| Try it |
Take the data below and copy exactly the lines starting at the one with "- Error rate" and finishing at the one with "### Log Configuration", both included.
*** Data extracts ***
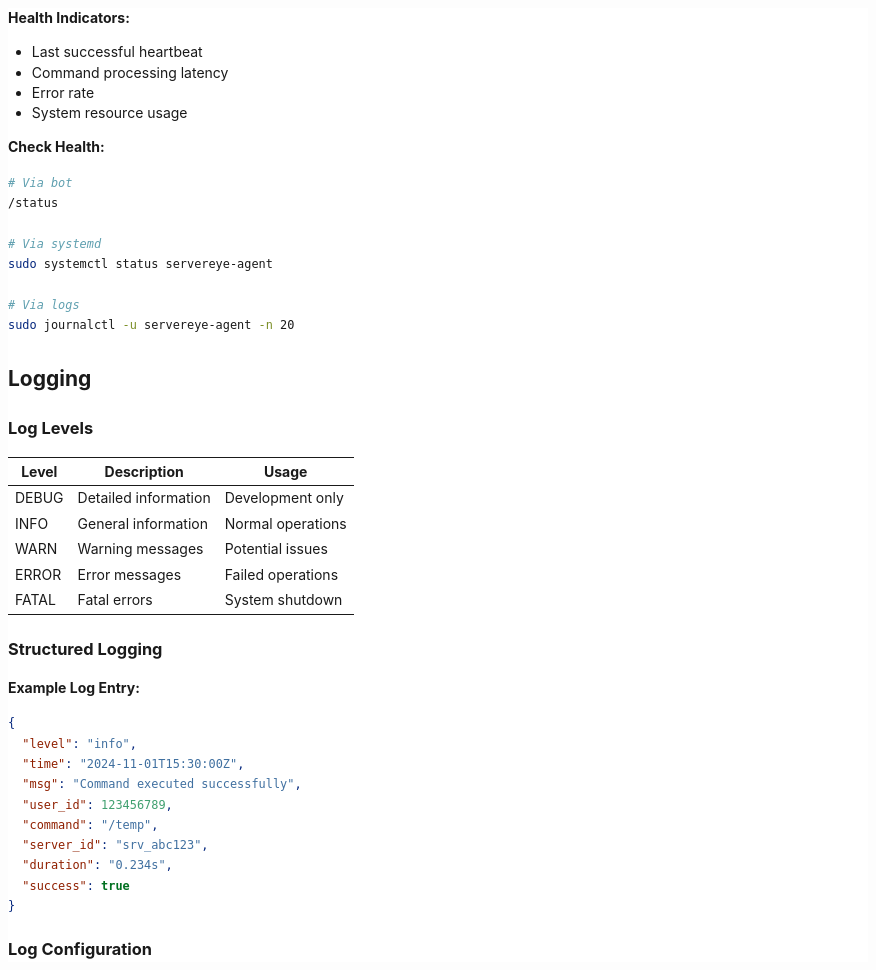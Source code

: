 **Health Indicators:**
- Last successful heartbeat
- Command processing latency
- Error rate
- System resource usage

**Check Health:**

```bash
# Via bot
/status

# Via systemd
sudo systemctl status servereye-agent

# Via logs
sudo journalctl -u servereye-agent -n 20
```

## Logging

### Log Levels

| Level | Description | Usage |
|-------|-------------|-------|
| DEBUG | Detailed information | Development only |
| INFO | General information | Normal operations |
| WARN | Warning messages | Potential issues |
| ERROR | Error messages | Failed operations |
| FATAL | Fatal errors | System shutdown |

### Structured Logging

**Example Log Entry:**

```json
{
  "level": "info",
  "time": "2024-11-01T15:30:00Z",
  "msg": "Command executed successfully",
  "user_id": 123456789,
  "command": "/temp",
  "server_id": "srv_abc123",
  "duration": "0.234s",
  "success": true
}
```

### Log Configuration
***
*** Data extracts ***
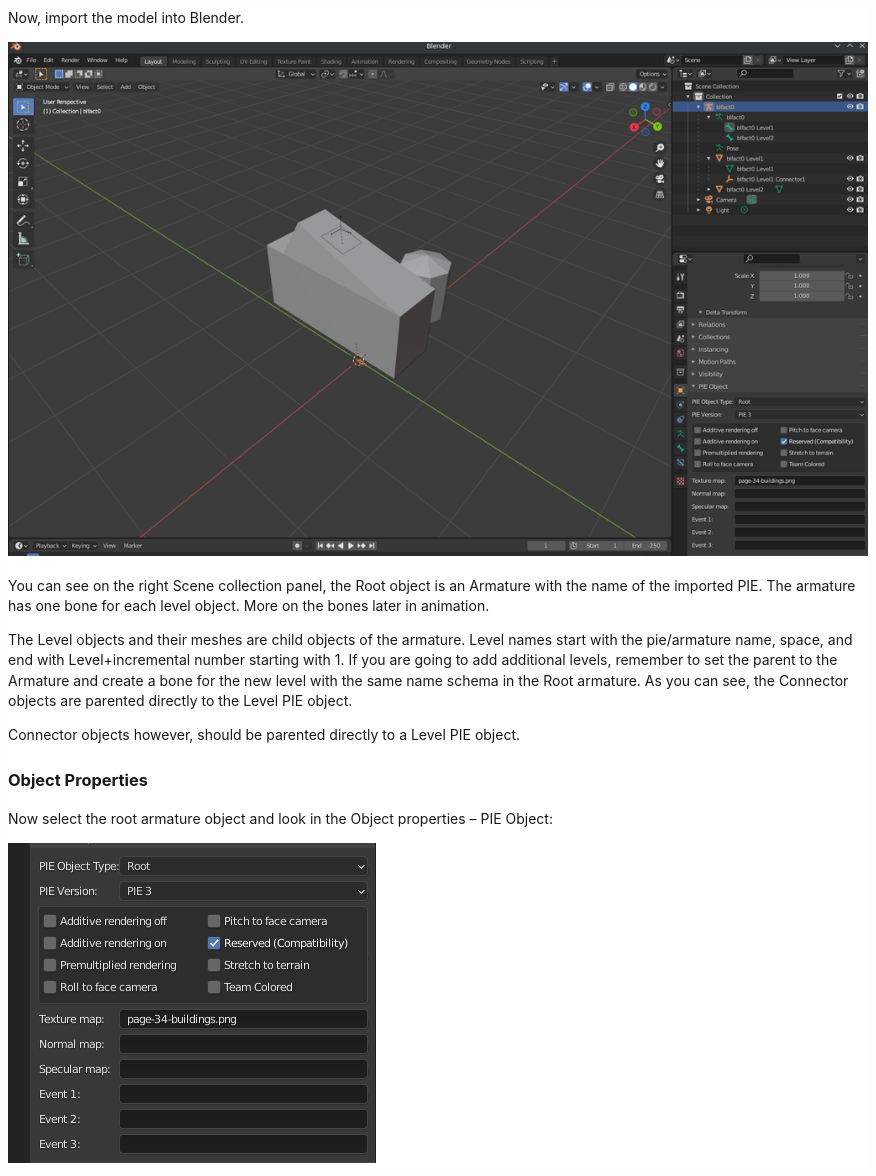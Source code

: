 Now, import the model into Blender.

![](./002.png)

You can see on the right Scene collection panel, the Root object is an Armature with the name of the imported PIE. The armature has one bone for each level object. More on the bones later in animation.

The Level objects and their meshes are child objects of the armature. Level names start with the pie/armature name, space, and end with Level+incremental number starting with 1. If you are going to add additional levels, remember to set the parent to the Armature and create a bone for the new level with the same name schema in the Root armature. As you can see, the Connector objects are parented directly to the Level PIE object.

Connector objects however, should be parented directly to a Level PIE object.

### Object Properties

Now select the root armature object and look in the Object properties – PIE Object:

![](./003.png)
***
*** Data extracts ***
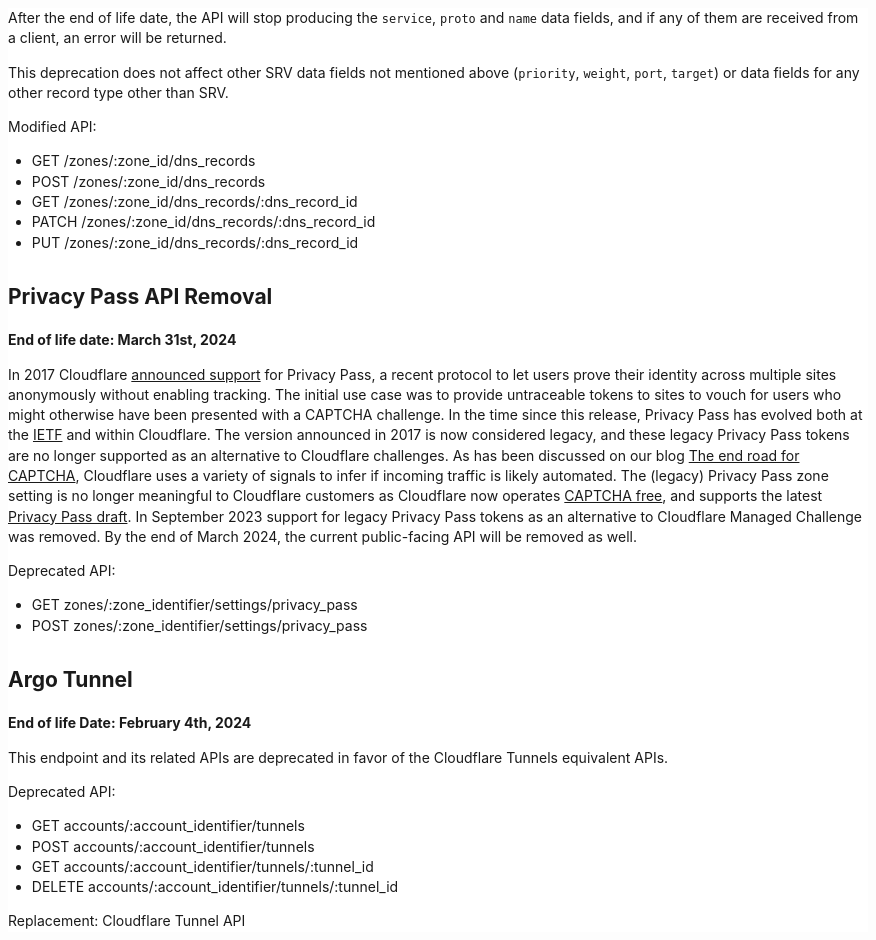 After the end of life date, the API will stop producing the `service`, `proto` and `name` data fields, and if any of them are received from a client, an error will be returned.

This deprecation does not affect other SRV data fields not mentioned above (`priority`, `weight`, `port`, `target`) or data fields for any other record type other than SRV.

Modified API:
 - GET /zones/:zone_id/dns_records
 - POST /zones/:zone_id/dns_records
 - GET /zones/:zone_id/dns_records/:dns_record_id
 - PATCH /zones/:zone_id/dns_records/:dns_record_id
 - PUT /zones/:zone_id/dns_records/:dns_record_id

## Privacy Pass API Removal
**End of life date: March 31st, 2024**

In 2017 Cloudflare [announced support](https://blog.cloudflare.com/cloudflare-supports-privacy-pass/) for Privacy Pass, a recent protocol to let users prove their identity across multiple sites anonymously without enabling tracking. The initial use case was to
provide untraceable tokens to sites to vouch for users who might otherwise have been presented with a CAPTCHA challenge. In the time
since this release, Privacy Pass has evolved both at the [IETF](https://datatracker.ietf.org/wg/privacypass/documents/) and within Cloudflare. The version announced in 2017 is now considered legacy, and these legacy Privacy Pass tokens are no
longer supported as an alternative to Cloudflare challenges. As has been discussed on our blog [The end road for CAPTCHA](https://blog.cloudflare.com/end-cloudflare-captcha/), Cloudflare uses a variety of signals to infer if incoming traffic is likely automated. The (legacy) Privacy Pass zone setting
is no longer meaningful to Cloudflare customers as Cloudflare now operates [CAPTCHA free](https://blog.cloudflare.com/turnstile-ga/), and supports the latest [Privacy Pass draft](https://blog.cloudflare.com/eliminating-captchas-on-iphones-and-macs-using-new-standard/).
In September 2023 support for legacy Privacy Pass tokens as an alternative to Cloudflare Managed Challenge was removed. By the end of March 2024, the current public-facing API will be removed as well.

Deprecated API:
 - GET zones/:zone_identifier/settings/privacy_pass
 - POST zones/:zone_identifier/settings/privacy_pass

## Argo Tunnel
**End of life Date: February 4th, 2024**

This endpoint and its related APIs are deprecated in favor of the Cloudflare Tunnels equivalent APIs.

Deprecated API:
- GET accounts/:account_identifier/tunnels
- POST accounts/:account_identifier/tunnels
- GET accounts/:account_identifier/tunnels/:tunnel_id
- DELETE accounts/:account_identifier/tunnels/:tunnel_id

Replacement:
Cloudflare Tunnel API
***
| Output of the exercise |
- Error rate
- System resource usage

**Check Health:**

```bash
# Via bot
/status

# Via systemd
sudo systemctl status servereye-agent

# Via logs
sudo journalctl -u servereye-agent -n 20
```

## Logging

### Log Levels

| Level | Description | Usage |
|-------|-------------|-------|
| DEBUG | Detailed information | Development only |
| INFO | General information | Normal operations |
| WARN | Warning messages | Potential issues |
| ERROR | Error messages | Failed operations |
| FATAL | Fatal errors | System shutdown |

### Structured Logging

**Example Log Entry:**

```json
{
  "level": "info",
  "time": "2024-11-01T15:30:00Z",
  "msg": "Command executed successfully",
  "user_id": 123456789,
  "command": "/temp",
  "server_id": "srv_abc123",
  "duration": "0.234s",
  "success": true
}
```

### Log Configuration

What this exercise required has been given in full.